What a beautiful boy Triever is. He will jump in and give his advice to Murphy when he feels he needs to.


----------



## TheHooch (May 9, 2007)

What a gorgeous boy he was. Thanks for sharing him with us.


----------



## tcww (Oct 3, 2007)

Hooch:

You were up late!


----------



## maggie1951 (Apr 20, 2007)

What a lovely boy it makes your wonder what is up with people wanting to do that to such a wonderful dog.
Thanks for giving him a second chance in life.

Maggie


----------



## Bailey & Bentley (Feb 25, 2007)

Triever was such a stunning golden. Thank you for taking him in and giving him the best years of his life.


----------



## tcww (Oct 3, 2007)

When we adopted him he was 30 pounds overweight. Had to put him on a serious diet and exercise plan.
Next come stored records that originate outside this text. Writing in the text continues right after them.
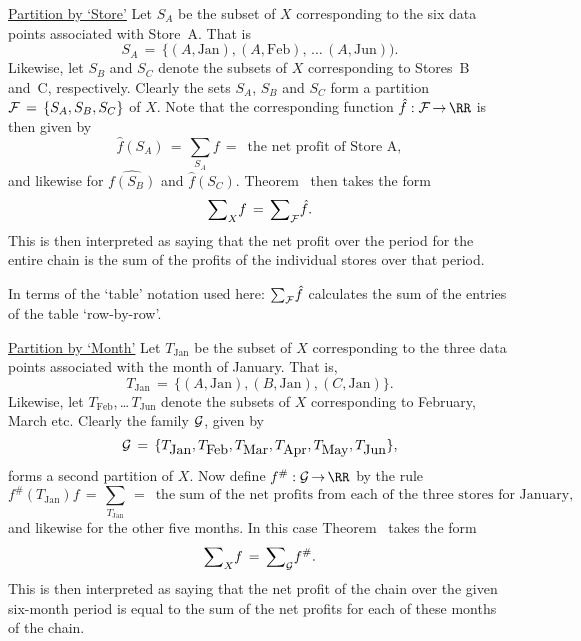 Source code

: {        \underline{Partition by `Store'} Let $S_{A}$ be the subset of $X$  corresponding to the six data points associated with Store~A. That is
        \begin{displaymath}
        S_{A} \,=\, \{(A,\mbox{Jan}), (A,\mbox{Feb}),\,{\ldots}\,(A,\mbox{Jun})).
        \end{displaymath}
    Likewise, let $S_{B}$ and  $S_{C}$ denote the subsets of $X$ corresponding to Stores~B and~C, respectively.
    Clearly the sets $S_{A}$, $S_{B}$ and $S_{C}$ form a partition ${\cal F} \,=\, \{S_{A},S_{B},S_{C}\}$ of $X$.
    Note that the corresponding function $\hat{f}:{\cal F} \,{\rightarrow}\, {\RR}$ is then given by
        \begin{displaymath}
        \hat{f}(S_{A}) \,=\, {\sum}_{S_{A}} f \,=\, \mbox{ the net profit of Store~A},
        \end{displaymath}
    and likewise for $\hat{f(S_{B})}$ and $\hat{f}(S_{C})$.
    Theorem~ then takes the form
        \begin{displaymath}
        {\sum}_{X} f \,=\, {\sum}_{{\cal F}} \hat{f}.
        \end{displaymath}
    This is then interpreted as saying that the net profit over the period for the entire chain is the sum of the profits of the individual stores over that period.

        In terms of the `table' notation used here: ${\sum}_{{\cal F}} \hat{f}$ calculates the sum of the entries of the table `row-by-row'.

\V

        \underline{Partition by `Month'} Let $T_{\mbox{Jan}}$ be the subset of $X$ corresponding to the three data points associated with the month of January.
    That is,
        \begin{displaymath}
        T_{\mbox{Jan}} \,=\, \{(A,\mbox{Jan}), (B,\mbox{Jan}), (C,\mbox{Jan})\}.
        \end{displaymath}
    Likewise, let $T_{\mbox{Feb}}$,\,{\ldots}\,$T_{\mbox{Jun}}$ denote the subsets of $X$ corresponding to February, March etc.
    Clearly the family ${\cal G}$, given by
        \begin{displaymath}
        {\cal G} \,=\, \{T_{\mbox{Jan}}, T_{\mbox{Feb}}, T_{\mbox{Mar}},
        T_{\mbox{Apr}}, T_{\mbox{May}}, T_{\mbox{Jun}}\},
        \end{displaymath}
    forms a second partition of $X$.
    Now define $f^{\#}:{\cal G} \,{\rightarrow}\, {\RR}$ by the rule
        \begin{displaymath}
        f^{\#}(T_{\mbox{Jan}}) f \,=\, {\sum}_{T_{\mbox{Jan}}} \,=\, \mbox{ the sum of the net profits from each of the three stores for January},
        \end{displaymath}
    and likewise for the other five months.
    In this case Theorem~ takes the form
        \begin{displaymath}
        {\sum}_{X} f \,=\, {\sum}_{{\cal G}} f^{\#}.
        \end{displaymath}
    This is then interpreted as saying that the net profit of the chain over the given six-month period is equal to the sum of the net profits for each of these months of the chain.

}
Now if I would only do the same for myself!


----------



## Bailey & Bentley (Feb 25, 2007)

tcww said:


> When we adopted him he was 30 pounds overweight. Had to put him on a serious diet and exercise plan.
> 
> Now if I would only do the same for myself!


I don't think we take care of ourselves as well as we take care of our dogs! LOL.


----------



## goldensmum (Oct 23, 2007)

Some people! Still i am sure he had a wonderful life with you - he looked such a handsome boy


----------



## tcww (Oct 3, 2007)

Murphy has posted a number of "Uncle Triever's" pictures on his web site.


----------



## 3 goldens (Sep 30, 2005)

How lucky he was to have you adopt him that beautiful boy. We never forget them never stop loving them.


----------